Relationships between soil N2O and NO Emission under Freeze-Thawing Events (REFTE).

TA User (visit): Ute Skiba, Natural Environment Research Council, Centre for Ecology and Hydrology - CEH Edinburgh, UK. July 2014 (1st stage) and September 2014 (2nd stage).
Project Description: Recently we have completed the TA project “Wintertime emission of Nitric Oxide from Soil” (WTENOS, P64) and confirmed the evidence (Laville et al., 2011; Yao et al., 2010) and importance of cold time NO emission in forest and arable sites. From our first assessment of 16 years of high resolution wintertime soil NO efflux data we know that contribution of cold time NO emission is significant with a contribution of up to 29% to the annual NO emission budget. Although wintertime soil temperature explained a larger part of the variation in NO efflux, peaks in NO efflux occurred during freeze-thaw events and very likely after snowmelt. Due to current lack in snow data, the latter however remains speculative. We further found evidence that NO and N2O emission patterns overlap during distinct cold season periods. Surprisingly, up to date there are no published data regarding this challenge and focuses on the joint dependence of N2O and NO emissions during freeze-thaw events.

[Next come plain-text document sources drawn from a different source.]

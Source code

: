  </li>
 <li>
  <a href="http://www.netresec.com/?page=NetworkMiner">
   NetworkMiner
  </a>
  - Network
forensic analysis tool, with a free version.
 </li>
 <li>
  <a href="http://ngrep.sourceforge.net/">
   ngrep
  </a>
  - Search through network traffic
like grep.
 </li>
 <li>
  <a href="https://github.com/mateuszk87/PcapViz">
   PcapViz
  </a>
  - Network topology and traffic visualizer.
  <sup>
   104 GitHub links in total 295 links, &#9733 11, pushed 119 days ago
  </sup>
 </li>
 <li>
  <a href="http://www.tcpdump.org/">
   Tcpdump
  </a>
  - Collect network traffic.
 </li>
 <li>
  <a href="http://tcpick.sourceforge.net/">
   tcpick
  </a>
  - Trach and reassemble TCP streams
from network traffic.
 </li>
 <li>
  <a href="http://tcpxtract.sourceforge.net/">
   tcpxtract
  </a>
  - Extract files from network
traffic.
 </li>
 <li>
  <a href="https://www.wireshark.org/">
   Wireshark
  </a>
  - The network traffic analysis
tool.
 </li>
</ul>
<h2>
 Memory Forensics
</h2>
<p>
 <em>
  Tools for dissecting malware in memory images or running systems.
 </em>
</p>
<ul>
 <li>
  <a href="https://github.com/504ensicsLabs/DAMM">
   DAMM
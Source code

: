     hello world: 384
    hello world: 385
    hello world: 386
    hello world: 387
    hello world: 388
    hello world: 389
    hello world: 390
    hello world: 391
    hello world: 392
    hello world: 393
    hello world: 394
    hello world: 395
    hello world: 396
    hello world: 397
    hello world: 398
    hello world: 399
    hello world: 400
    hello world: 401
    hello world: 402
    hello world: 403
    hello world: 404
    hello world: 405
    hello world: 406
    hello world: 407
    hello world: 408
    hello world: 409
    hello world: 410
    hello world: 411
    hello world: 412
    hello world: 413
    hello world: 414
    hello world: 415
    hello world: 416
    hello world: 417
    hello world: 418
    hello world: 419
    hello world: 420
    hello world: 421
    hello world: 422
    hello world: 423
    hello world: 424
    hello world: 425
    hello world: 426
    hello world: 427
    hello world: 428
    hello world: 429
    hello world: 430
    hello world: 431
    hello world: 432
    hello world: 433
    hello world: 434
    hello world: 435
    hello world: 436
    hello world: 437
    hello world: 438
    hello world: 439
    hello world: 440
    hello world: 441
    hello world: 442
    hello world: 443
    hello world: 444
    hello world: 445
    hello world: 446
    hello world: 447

This is mainly due to lack of continuous data sets which include winter periods and due to the complexity of field measurements at sub-zero temperatures and snow cover as well as simultaneously measurements of N2O and NO trace gases. It is well known that thawing frozen soils increases the availability of soil water content, thereby rehydrating cells, mobilizing soil nutrients and triggering metabolic activity of dormant or senescent microbial communities (Kieft et al., 1987; Schimel and Clein, 1996; Kemmitt et al., 2008; Kim et al., 2012). The magnitude of such effects seems to depend on the duration of the thaw period, rate of temperature increase, soil properties and climatic conditions (Balser and Firestone, 2005; Vargas et al., 2010) and thereby affect processes involved in the consumption and production of N trace gases such as NO and N2O. Therefore, during winter, we assume to find correlations but maybe also offsets between N2O and NO peak emissions, triggered by freeze/thaw or snowmelt.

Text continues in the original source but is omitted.